*Exercise objective*
In the data below, find every line that has the string "need", and copy it.

Extracted records below:

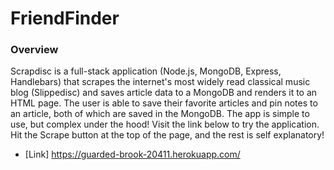 # FriendFinder

### Overview

Scrapdisc is a full-stack application (Node.js, MongoDB, Express, Handlebars) that scrapes the internet's most widely read classical music blog (Slippedisc) and saves article data to a MongoDB and renders it to an HTML page.  The user is able to save their favorite articles and pin notes to an article, both of which are saved in the MongoDB.  The app is simple to use, but complex under the hood!  Visit the link below to try the application.  Hit the Scrape button at the top of the page, and the rest is self explanatory!

* [Link] https://guarded-brook-20411.herokuapp.com/
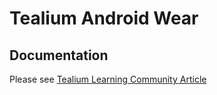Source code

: # Tealium Android Wear

## Documentation
Please see [Tealium Learning Community Article](https://community.tealiumiq.com/t5/Mobile-Libraries/Tealium-for-Android-Wear/ta-p/14026)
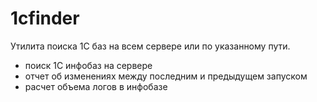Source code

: # 1cfinder
Утилита поиска 1С баз на всем сервере или по указанному пути.

* поиск 1С инфобаз на сервере
* отчет об изменениях между последним и предыдущем запуском
* расчет объема логов в инфобазе
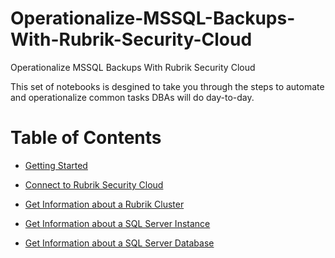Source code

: # Operationalize-MSSQL-Backups-With-Rubrik-Security-Cloud
Operationalize MSSQL Backups With Rubrik Security Cloud

This set of notebooks is desgined to take you through the steps to automate and operationalize common tasks DBAs will do day-to-day. 

# Table of Contents
- [Getting Started](./content/000.GettingStarted.ipynb)
- [Connect to Rubrik Security Cloud](./content/001.Connect-Rsc.ipynb)
- [Get Information about a Rubrik Cluster](./content/002.Get-RscCluster.ipynb)
- [Get Information about a SQL Server Instance](./content/003.Get-RscMssqlInstance.ipynb)


- [Get Information about a SQL Server Database](./content/003.GetInformationAboutTheSQLServerDatabase.ipynb)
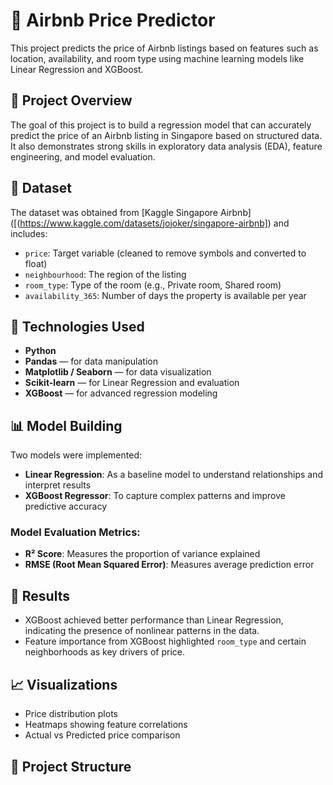 # 🏡 Airbnb Price Predictor

This project predicts the price of Airbnb listings based on features such as location, availability, and room type using machine learning models like Linear Regression and XGBoost.

## 📌 Project Overview

The goal of this project is to build a regression model that can accurately predict the price of an Airbnb listing in Singapore based on structured data. It also demonstrates strong skills in exploratory data analysis (EDA), feature engineering, and model evaluation.

## 📂 Dataset

The dataset was obtained from [Kaggle Singapore Airbnb]([(https://www.kaggle.com/datasets/jojoker/singapore-airbnb]) and includes:
- `price`: Target variable (cleaned to remove symbols and converted to float)
- `neighbourhood`: The region of the listing
- `room_type`: Type of the room (e.g., Private room, Shared room)
- `availability_365`: Number of days the property is available per year

## 🔧 Technologies Used

- **Python**
- **Pandas** — for data manipulation
- **Matplotlib / Seaborn** — for data visualization
- **Scikit-learn** — for Linear Regression and evaluation
- **XGBoost** — for advanced regression modeling

## 📊 Model Building

Two models were implemented:
- **Linear Regression**: As a baseline model to understand relationships and interpret results
- **XGBoost Regressor**: To capture complex patterns and improve predictive accuracy

### Model Evaluation Metrics:
- **R² Score**: Measures the proportion of variance explained
- **RMSE (Root Mean Squared Error)**: Measures average prediction error

## 🚀 Results

- XGBoost achieved better performance than Linear Regression, indicating the presence of nonlinear patterns in the data.
- Feature importance from XGBoost highlighted `room_type` and certain neighborhoods as key drivers of price.

## 📈 Visualizations

- Price distribution plots
- Heatmaps showing feature correlations
- Actual vs Predicted price comparison

## 📁 Project Structure

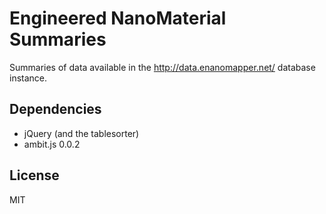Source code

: # Engineered NanoMaterial Summaries

Summaries of data available in the http://data.enanomapper.net/ database
instance.

## Dependencies

* jQuery (and the tablesorter)
* ambit.js 0.0.2

## License

MIT
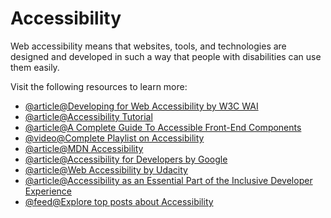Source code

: # Accessibility

Web accessibility means that websites, tools, and technologies are designed and developed in such a way that people with disabilities can use them easily.

Visit the following resources to learn more:

- [@article@Developing for Web Accessibility by W3C WAI](https://www.w3.org/WAI/tips/developing/)
- [@article@Accessibility Tutorial](https://www.w3schools.com/accessibility/index.php)
- [@article@A Complete Guide To Accessible Front-End Components](https://www.smashingmagazine.com/2021/03/complete-guide-accessible-front-end-components/)
- [@video@Complete Playlist on Accessibility](https://youtube.com/playlist?list=PLNYkxOF6rcICWx0C9LVWWVqvHlYJyqw7g)
- [@article@MDN Accessibility](https://developer.mozilla.org/en-US/docs/Web/Accessibility)
- [@article@Accessibility for Developers by Google](https://web.dev/accessibility)
- [@article@Web Accessibility by Udacity](https://www.udacity.com/course/web-accessibility--ud891)
- [@article@Accessibility as an Essential Part of the Inclusive Developer Experience](https://thenewstack.io/accessibility-as-an-essential-part-of-the-inclusive-developer-experience/)
- [@feed@Explore top posts about Accessibility](https://app.daily.dev/tags/accessibility?ref=roadmapsh)

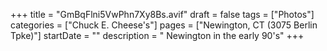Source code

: +++
title = "GmBqFlni5VwPhn7Xy8Bs.avif"
draft = false
tags = ["Photos"]
categories = ["Chuck E. Cheese's"]
pages = ["Newington, CT (3075 Berlin Tpke)"]
startDate = ""
description = " Newington in the early 90's"
+++
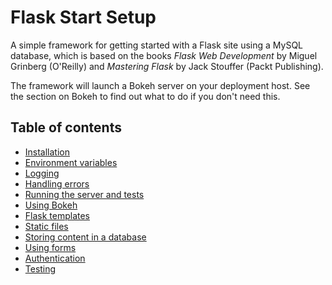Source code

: # Flask Start Setup

A simple framework for getting started with a Flask site using a MySQL database, which is based on the books *Flask Web Development* by Miguel Grinberg (O'Reilly) and *Mastering Flask* by Jack Stouffer (Packt Publishing).

The framework will launch a Bokeh server on your deployment host. See the section on Bokeh to find out what to do if you don't need this.

## Table of contents

* [Installation](docs/installation.md)
* [Environment variables](docs/environment-variables.md)
* [Logging](docs/logging.md)
* [Handling errors](docs/handling-errors.md)
* [Running the server and tests](docs/running.md)
* [Using Bokeh](docs/bokeh.md)
* [Flask templates](docs/templates.md)
* [Static files](docs/static-files.md)
* [Storing content in a database](docs/database.md)
* [Using forms](docs/forms.md)
* [Authentication](docs/authentication.md)
* [Testing](docs/testing.md)
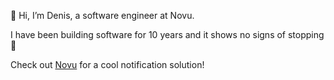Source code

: 👋 Hi, I’m Denis, a software engineer at Novu.

I have been building software for 10 years and it shows no signs of stopping 🚀

Check out [Novu](https://github.com/novuhq/novu) for a cool notification solution!

<!---
denis-kralj-novu/denis-kralj-novu is a ✨ special ✨ repository because its `README.md` (this file) appears on your GitHub profile.
You can click the Preview link to take a look at your changes.
--->
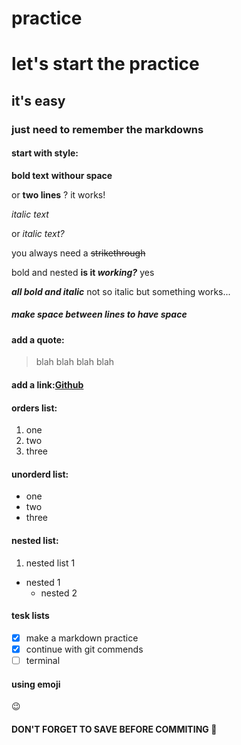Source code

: # practice
# let's start the practice
## it's easy
### just need to remember the markdowns
#### start with style:
**bold text** **withour space**

or __two lines__ ? it works! 

*italic text*  

or _italic text?_

you always need a ~~strikethrough~~

bold and nested **is it _working?_** yes

***all bold and italic*** not so italic but something works...

##### make space between lines to have space 

#### add a quote: 
> blah blah blah blah

#### add a link:[Github](https://github.com/naomininnig/markdown)
#### orders list:
1. one
2. two
3. three

#### unorderd list:
- one 
- two 
- three

#### nested list: 
1. nested list 1
  - nested 1 
    - nested 2 

#### tesk lists
- [x] make a markdown practice
- [x] continue with git commends
- [ ] terminal

#### using emoji
:wink:  

#### DON'T FORGET TO SAVE BEFORE COMMITING :grimacing:





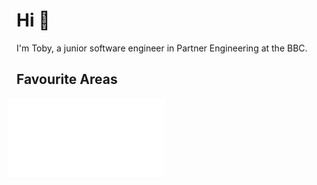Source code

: # Hi 👋

I'm Toby, a junior software engineer in Partner Engineering at the BBC.

## Favourite Areas

<img src="favourite-areas-list.svg" style="width: 50%; margin-left: -1em;" alt="An icon list of Toby's favourite areas: web development, cloud computing, interaction design.">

End of Extracted records.

*Response to the exercise*
The framework will launch a Bokeh server on your deployment host. See the section on Bokeh to find out what to do if you don't need this.
### just need to remember the markdowns
you always need a ~~strikethrough~~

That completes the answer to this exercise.